Judicial Intervention: The Court, specifically in Allen v. State Board of Elections (1969), actually helped by recognizing that “vote dilution” (gerrymandering, at-large elections) was just as harmful as outright disenfranchisement.  

The Modern “Danger to Democracy”

Fast forward to the 21st century, and the tone of the Court has shifted from legal arbiter to political battleground. Academic commentary highlights a grim reality: the confirmation process, once a relatively polite affair, has morphed into a high-stakes, hyper-polarized cage match.  

We are currently witnessing a “dangerous” trend where presidents get to reshape the Court for decades. The speed of recent nominations has led scholars to argue that our tripartite system is in genuine jeopardy. When the confirmation of a justice is viewed as a “seismic event” for one political party and a “stunning defeat” for the other, it’s hard to pretend the Court is functioning as the founders intended. The result? Public approval of the Supreme Court has plummeted, with recent polls showing only 37% of Americans expressing strong confidence in the institution.  

Does the VRA Still Work?

If the high-level politics of the Court are in a “broken” state, one might assume the VRA’s legacy is effectively dead. Interestingly, the data suggests a more nuanced story.

Research indicates that despite the “prevailing culture of white supremacy” and the difficulty of navigating a hostile judiciary, the VRA actually did foster Black office holding in the Deep South. Even when people were questioning the Act’s efficacy in the 1970s, evidence shows it spurred the election of Black commissioners, particularly in counties that used single-member districts rather than at-large elections. These gains were not just for symbolic, minor offices; they extended to powerful county commissions that control local public finances.  

The Verdict

The Supreme Court is currently navigating a period of intense polarization, where the threat of a constitutional crisis feels more like a daily occurrence than a theoretical exercise. The recent ruling in Louisiana v. Callais (2026) serves as a stark reminder that the current Court is not merely an indifferent arbiter, but an active participant in weakening the structural integrity of the Voting Rights Act. By prioritizing procedural technicalities over the substantive right to fair representation, this holding demonstrates a troubling willingness to erode the very protections designed to ensure democratic access.  

The history of the VRA teaches us two conflicting lessons:

1) The Court is not a magic wand. Legislation is only as effective as the political will to enforce it, and the judiciary is often a reflection of the political party currently holding the pen.  

2) Institutional pressure works. Even in a flawed system, mechanisms like preclearance and legal challenges have successfully dismantled barriers to entry and carved out actual political power for marginalized groups.  

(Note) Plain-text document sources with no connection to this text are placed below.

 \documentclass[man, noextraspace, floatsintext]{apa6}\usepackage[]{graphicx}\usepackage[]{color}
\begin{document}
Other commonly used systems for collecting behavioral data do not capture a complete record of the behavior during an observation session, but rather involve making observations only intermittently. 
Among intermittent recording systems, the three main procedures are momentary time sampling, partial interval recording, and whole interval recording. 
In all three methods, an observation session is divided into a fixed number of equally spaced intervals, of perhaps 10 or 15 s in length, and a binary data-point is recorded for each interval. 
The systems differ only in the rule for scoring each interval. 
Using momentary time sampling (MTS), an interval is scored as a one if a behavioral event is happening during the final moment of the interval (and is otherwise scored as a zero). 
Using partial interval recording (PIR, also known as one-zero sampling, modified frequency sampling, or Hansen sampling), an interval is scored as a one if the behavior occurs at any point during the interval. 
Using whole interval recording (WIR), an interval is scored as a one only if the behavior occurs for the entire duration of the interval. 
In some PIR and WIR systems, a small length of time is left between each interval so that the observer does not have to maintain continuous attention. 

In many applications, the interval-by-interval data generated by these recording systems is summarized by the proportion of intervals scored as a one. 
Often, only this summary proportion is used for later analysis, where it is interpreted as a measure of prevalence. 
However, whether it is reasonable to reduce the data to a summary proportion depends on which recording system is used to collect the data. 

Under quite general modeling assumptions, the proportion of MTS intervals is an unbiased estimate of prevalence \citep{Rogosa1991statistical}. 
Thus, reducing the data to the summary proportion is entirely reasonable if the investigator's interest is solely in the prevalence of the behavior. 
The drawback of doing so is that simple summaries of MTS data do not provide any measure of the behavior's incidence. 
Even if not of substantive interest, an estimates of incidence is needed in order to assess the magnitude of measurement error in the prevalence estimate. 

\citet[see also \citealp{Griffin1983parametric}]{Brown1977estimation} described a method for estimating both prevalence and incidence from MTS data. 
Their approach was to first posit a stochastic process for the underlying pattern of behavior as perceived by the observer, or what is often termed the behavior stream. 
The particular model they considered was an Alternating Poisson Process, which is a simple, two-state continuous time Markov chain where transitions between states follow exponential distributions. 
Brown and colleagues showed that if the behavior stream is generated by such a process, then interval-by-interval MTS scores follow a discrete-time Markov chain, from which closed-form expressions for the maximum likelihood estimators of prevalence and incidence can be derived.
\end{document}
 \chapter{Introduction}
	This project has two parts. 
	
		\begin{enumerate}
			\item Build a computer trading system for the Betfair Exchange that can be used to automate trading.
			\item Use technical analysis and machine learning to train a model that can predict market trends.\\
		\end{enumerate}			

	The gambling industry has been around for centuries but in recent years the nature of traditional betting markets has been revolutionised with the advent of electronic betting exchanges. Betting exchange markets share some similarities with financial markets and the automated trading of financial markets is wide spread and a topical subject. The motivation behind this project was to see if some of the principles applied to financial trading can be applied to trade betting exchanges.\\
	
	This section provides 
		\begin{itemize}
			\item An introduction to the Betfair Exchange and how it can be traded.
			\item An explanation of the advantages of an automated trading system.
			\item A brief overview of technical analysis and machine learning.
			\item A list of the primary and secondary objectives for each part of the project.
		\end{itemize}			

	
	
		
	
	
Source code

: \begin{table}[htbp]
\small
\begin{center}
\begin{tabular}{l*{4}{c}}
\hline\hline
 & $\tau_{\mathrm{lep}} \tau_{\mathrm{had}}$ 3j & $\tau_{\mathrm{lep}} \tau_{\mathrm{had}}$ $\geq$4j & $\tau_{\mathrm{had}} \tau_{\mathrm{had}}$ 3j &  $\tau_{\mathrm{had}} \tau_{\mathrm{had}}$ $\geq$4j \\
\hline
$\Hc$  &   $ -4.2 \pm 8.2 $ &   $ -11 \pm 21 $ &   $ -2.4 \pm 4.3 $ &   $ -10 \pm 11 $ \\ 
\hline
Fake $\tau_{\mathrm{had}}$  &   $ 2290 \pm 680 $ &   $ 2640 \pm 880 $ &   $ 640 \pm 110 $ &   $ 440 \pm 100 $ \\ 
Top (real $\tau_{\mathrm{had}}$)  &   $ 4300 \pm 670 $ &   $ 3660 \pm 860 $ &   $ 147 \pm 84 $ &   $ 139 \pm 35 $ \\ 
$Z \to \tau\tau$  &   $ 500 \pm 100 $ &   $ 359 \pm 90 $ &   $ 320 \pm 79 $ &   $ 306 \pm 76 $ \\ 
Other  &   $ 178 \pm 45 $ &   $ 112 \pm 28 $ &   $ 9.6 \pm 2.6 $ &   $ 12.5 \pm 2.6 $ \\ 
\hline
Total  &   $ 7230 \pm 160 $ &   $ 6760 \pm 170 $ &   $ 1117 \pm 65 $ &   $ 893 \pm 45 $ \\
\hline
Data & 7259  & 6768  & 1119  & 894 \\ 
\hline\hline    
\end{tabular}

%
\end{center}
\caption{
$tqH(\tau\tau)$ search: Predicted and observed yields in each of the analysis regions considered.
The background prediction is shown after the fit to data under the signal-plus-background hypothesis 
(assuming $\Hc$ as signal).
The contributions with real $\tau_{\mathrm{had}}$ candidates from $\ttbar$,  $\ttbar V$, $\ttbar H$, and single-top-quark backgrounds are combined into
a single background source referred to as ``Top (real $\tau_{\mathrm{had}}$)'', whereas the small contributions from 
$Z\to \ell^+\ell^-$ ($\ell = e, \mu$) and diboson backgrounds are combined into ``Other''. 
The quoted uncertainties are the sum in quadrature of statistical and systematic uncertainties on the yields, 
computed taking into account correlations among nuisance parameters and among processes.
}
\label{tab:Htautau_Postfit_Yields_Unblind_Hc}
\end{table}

The judiciary might be getting more politicized, and the confirmation process might be getting more absurd, but the work of protecting the franchise remains as grinding and necessary as it was in 1965. Perhaps the best we can hope for is that the Court is forced to reconsider its trajectory as public scrutiny mounts—otherwise, we risk watching the last of our voting safeguards be dismantled by the gavel.  


Sources

 Lawson, C. F. (2003). How Race Becomes Inequality: The Voting Rights Act and the Politics of Representation.  

 Levitsky, S., & Ziblatt, D. (2018). How Democracies Die.  

 Garrow, D. J. (1978). Protest at Selma: Martin Luther King, Jr., and the Voting Rights Act of 1965.  

 Hanes, W., & Grofman, B. (2009). The Voting Rights Act and the Evolution of Black Electoral Success in the South.  

 Marbury v. Madison, 5 U.S. 137 (1803).  

 Allen v. State Board of Elections, 393 U.S. 544 (1969).  

 Louisiana v. Callais, 601 U.S. ___ (2026).